Завтра после обеда едем. Кланька, теща мелкозубая, Серёга, Колюня, мы с Иваном. А эти, гладиаторы, уже ждут. Отвели нас в самый край, к забору, могилку показывают. Ничего себе могилка, и место тихое, только время – оно осеннее, яма в воде почти что доверху.

Стою я, гляжу, думаю :

– Чего это мы Полуторку в воду класть будем? Человека хорошего? Друга закадычного? С которым пили-разливали? Негоже как-то.

Зову гладиаторов, отвожу в сторонку:

– Так, мол, и так, мужики. Нам бы чего посуше.

А от них водярой разит – почище вчерашнего.

– Посуше? – говорят. – Можно и посуше.

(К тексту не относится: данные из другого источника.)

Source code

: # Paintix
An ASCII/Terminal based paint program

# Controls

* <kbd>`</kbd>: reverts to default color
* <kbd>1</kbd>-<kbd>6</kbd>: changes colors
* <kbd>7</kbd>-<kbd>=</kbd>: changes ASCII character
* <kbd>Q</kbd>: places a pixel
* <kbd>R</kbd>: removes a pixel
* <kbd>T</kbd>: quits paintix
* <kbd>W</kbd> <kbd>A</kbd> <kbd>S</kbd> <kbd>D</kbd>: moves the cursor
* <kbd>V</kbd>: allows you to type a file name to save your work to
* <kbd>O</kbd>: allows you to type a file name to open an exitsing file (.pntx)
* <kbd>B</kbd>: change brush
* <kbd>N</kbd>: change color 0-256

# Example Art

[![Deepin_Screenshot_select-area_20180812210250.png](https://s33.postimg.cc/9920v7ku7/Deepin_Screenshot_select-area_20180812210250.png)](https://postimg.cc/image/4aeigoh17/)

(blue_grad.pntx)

Ежели оно, конечно, того-сего, так-сяк, туда-сюда... Только сверху за это – тридцатничек.

Я к Кланьке:

– Кланя, так и сяк, того-сего, туда-сюда... Чего скажешь?

А она:

– Володя! Да о чем речь? Неужто я пожалею? Неужто мы Снегирёва Василия Павловича в воду класть станем? Что жа он, сухого места не заслужил?

Я опять к ним:

– Мужики, порядок.

Повели они нас по забору, на бугорок, повыше. Стоит могилка копаная, чистенькая, сухонькая – одно загляденье. Сосна в головах растет, иголочками вокруг посыпано. Будто песочком желтеньким.

– Вот, – говорят, – полюбуйтесь. Друг ваш лежать будет, век благодарить. Тихое место, министерское, для академиков.

А я:

– Он у нас и есть из академии. Не слыхали? Снегирёв Василий Павлович.

– Некогда, – говорят, – нам лялякать. У нас лопаты простаивают. Время, – говорят, – на кладбище – оно деньги.

Постояли мы над могилкой, Кланька слезу пустила, теща за ней, мы с ребятами загрустили. Потом землей засыпали, холмик навалили, табличку воткнули. Всё чин по чину.

– Ребяты! – говорит Кланька. – Спасибо вам, ребяты. Очень я могилкой довольная. Прошу всех на поминки. По Снегирёву Василию Павловичу.

Пошли к ней, помянули Полуторку, почти что трезвые воротились домой.

Месяц прошел, два, пять. Выпили мы как-то, забалдели, Серёга и говорит:

– Мужики, пошли к Полуторке.

– На кой?

– Навестить. Обещались.

– Ну, пошли.

Приходим в академию, стучимся в ту самую дверь.

– Вам чего?

– Нам бы, – говорим, – Снегирёва повидать. Василия Павловича.

– А он у нас кем работает?

– А он у вас скелетом работает. Скоро полгода.

Поржали они над нами и говорят:

– Идите, ребята, проспитесь. Наши скелеты все обезличенные. Где кто – теперь неизвестно.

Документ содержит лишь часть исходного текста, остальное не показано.